Cocomero e anguria sono la stessa cosa? Voi come chiamate uno dei frutti più amati durante la stagione estiva?
C’è un milanese che pranza con un romano e gli dice “Ci facciamo una fetta di anguria?”. Ok, d’accordo. Questa scena è surreale anche solo a pensarla. Forse i romani hanno capito dove voglio andare a parare. L’anguria non esiste, nella capitale c’è solo il cocomero. Anche perché in fondo sono due frutti diversi. Oppure no? Fermi, calmi. Chiariamo la questione una volta per tutte. Avete ragione tutti: l‘anguria è il cocomero. E viceversa. Frutto commestibile della pianta del Cucumis citrullus, originaria dell’Africa tropicale, il cocomero (o anguria) appartiene alla famiglia delle Cucurbitacee, la stessa di zucchine, zucche, cetrioli e meloni. Da un punto di vista botanico si chiama cocomero, per cui diciamo che questo è il termine con cui è comunemente conosciuto. Perlomeno in centro Italia.
Se da Roma ci si mette in viaggio verso il Nord, infatti, superata la Toscana e arrivati in Emilia-Romagna, il cocomero diventa l’anguria, non c’è niente da fare. A Reggio Emilia c’è addirittura l’anguria reggiana IGP che però, proprio nel vocabolario reggiano-italiano datato 1832, viene chiamata cucùmra o còcomra. Vattelappesca. La questione del nome rimane un mero fatto di coordinate latitudine-longitudine. Dovuto, come sempre, alla storia e alle influenze nei vari luoghi. Pare che a introdurre il termine anguria, da angòurion, cioè cetriolo, siano stati i veneziani. Lo dice anche l’Accademia della Crusca, chiamata a più riprese a fare chiarezza sulla storia del vegetale. E passi che il cetriolo, no, volevo dire il cocomero, diventi cetriolo in alcune zone della Lombardia e Piemonte. E che in Lombardia succeda anche che il cetriolo diventi cocomero. Mentre in Liguria il cocomero diventi pateca, alla portoghese, ma pure sandìa, alla spagnola. Come sa sindria sarda.

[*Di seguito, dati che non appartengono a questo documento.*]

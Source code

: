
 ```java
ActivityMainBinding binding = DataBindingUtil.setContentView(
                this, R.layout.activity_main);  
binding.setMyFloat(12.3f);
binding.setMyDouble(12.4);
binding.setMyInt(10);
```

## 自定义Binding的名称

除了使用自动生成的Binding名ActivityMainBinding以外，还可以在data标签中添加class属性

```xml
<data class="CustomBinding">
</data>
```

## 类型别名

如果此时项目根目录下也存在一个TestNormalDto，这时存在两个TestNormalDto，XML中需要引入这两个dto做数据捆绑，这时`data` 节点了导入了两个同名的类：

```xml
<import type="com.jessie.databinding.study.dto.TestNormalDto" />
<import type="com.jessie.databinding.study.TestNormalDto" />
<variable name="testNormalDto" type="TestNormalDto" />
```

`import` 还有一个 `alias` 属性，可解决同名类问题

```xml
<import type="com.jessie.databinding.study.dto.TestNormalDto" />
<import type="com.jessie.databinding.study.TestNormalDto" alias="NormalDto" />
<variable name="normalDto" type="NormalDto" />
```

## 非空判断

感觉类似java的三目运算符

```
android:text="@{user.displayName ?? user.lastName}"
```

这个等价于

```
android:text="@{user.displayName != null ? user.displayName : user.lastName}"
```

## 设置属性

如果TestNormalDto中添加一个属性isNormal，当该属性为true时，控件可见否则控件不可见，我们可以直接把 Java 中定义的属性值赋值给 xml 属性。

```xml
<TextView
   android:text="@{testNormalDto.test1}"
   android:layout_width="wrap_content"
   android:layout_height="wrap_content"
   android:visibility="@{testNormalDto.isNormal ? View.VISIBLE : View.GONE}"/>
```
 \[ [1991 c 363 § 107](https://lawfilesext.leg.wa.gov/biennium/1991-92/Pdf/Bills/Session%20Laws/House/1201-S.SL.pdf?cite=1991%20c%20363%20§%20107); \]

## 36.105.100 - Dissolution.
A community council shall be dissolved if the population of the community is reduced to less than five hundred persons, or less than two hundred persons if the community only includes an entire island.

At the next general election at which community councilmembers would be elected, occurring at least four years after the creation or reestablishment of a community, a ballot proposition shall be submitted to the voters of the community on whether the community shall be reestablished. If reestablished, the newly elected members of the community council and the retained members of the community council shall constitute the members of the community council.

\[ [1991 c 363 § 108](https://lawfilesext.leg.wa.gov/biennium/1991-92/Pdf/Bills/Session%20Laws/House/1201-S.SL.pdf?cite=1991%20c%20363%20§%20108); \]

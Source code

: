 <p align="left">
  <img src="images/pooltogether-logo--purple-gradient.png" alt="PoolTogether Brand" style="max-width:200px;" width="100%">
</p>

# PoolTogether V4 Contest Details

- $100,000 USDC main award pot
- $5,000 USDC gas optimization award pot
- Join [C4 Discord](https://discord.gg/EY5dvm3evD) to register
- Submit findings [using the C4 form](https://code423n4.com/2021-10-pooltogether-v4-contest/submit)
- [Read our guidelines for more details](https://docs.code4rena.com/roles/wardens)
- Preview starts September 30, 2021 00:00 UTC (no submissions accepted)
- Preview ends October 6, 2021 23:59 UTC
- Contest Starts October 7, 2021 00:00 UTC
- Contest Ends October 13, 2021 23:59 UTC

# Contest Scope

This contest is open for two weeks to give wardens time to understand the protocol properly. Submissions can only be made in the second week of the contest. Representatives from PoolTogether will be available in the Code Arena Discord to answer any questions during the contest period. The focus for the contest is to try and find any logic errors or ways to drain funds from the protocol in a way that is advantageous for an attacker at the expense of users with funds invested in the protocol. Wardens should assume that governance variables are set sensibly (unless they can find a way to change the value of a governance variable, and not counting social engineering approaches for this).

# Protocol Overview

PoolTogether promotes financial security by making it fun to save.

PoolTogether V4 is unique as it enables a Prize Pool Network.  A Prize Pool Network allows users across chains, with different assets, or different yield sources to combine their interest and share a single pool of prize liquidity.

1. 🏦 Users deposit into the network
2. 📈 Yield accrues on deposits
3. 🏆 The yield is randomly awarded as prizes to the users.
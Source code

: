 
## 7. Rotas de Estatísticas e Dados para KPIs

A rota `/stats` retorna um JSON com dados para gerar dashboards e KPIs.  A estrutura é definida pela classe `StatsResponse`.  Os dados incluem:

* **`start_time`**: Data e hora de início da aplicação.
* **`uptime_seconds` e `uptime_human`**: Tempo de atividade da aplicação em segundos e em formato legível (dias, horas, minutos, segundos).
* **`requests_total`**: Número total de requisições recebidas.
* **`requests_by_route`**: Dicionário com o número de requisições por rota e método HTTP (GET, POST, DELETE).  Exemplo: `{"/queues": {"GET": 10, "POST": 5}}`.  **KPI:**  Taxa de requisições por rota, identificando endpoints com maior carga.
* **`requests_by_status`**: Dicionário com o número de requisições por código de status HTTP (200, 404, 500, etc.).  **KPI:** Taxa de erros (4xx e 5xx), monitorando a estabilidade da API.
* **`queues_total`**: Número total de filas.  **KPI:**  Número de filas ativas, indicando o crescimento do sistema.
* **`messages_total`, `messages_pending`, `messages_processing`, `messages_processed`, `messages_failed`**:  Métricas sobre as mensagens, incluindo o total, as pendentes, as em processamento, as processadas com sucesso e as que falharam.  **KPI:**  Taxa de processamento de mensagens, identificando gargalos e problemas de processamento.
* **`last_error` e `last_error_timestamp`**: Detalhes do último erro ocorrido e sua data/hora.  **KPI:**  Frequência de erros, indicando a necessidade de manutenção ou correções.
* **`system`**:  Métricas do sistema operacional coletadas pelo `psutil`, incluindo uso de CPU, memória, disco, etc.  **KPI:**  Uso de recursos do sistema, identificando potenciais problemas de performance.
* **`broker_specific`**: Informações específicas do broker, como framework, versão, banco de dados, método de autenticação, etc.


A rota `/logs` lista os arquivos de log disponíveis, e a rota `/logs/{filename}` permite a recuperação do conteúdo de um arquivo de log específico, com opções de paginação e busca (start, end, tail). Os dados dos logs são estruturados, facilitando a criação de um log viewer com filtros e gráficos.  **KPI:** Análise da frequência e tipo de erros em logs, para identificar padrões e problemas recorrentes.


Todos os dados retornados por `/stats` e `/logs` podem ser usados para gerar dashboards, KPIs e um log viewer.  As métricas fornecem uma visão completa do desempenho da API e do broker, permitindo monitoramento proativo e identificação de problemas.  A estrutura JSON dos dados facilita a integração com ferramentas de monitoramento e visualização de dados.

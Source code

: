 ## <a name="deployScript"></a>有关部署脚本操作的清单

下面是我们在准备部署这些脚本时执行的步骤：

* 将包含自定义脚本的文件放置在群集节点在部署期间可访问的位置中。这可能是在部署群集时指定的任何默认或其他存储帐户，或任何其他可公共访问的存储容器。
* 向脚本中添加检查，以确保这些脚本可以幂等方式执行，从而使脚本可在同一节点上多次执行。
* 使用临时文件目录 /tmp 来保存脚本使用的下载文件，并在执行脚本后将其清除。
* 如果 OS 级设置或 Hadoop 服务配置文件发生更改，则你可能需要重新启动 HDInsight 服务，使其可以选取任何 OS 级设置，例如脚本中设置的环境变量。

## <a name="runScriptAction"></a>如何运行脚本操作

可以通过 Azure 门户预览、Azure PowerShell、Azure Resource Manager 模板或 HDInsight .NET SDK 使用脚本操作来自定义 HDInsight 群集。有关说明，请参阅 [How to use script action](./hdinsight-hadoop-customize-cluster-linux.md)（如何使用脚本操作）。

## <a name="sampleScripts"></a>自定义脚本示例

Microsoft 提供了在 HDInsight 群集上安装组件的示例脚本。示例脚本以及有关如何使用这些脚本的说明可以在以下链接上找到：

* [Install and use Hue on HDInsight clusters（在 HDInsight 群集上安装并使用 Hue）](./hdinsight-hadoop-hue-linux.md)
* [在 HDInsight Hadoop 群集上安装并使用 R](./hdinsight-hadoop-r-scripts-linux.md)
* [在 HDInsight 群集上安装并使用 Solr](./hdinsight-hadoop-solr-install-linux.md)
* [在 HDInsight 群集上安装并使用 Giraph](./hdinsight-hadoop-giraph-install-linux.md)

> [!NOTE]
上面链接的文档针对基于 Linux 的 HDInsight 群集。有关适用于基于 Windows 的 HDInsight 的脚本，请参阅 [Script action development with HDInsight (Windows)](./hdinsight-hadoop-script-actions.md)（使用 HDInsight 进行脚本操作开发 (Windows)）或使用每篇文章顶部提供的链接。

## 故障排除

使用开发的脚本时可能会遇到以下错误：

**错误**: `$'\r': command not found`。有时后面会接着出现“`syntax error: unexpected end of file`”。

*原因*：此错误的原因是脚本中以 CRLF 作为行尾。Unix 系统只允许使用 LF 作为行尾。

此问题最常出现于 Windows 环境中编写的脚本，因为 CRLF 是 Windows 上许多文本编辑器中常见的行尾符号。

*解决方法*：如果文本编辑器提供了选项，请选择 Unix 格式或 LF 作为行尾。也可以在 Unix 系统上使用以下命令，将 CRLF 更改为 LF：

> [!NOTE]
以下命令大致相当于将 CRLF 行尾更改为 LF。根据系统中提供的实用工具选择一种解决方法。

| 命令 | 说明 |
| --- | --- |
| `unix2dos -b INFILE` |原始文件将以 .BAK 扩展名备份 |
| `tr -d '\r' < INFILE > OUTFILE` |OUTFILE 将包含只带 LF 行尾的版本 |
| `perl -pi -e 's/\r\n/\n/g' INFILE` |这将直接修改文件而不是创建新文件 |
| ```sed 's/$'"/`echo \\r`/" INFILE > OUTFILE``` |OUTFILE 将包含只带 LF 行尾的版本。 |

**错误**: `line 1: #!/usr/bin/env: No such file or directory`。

AIl punto è che lo chiamino cetriolo anche in alcune regioni del Sud. Ma che qui, in realtà, è molto più comune trovarlo come melone, tanto per confondere ulteriormente le cose. A Napoli. A Palermo, dove si fa il gelo di mellone. A Bari, dove le melune “sò rruss, sò bbelle“. Melone d’acqua, rigorosamente, per distinguerlo da quello di pane, il classico melone giallo cantalupo. D’altra parte non si chiama forse watermelon anche in inglese? Ok, non divaghiamo. Torniamo in Italia. Calabria, Reggio Calabria. Zipangulu, pizzitangulu. Ma cos?! Prende forse il nome dal Cipango o Zipangu e cioè il Giappone, grande coltivatore di cocomeri? Forse, ma non è detto. Provincia di Catanzaro: Zuparacu, zio parroco. Possibile che faccia riferimento ai semini, così simili ai bottoni della talare? Oppure che sia la forma tonda e il colore rosso del volto rubizzo di un immaginario don di paese? Chi lo sa.
Tutto considerato, forse dovremmo limitarci a chiamarlo cocomero. La Crusca dice che è questa la forma panitaliana. E anche il dizionario Hoepli è d’accordo. Se riprendiamo la definizione botanica ne usciamo puliti. Belli coordinati. D’altra parte un frutto così antico, che sembra si coltivasse già nell’epoca degli antichi egizi, che lo seppellivano nelle tombe dei faraoni come mezzo di sostentamento nell’aldilà. Di cui si parlava, pare, anche nella Bibbia, quando gli ebrei assetati nel deserto del Sinai rimpiangevano il succoso e rinfrescante frutto mangiato in Egitto. Un frutto così, insomma, merita un riconoscimento comune. Vabbè, basta. Vado a mangiare una fetta di anguria. No, di cocomero.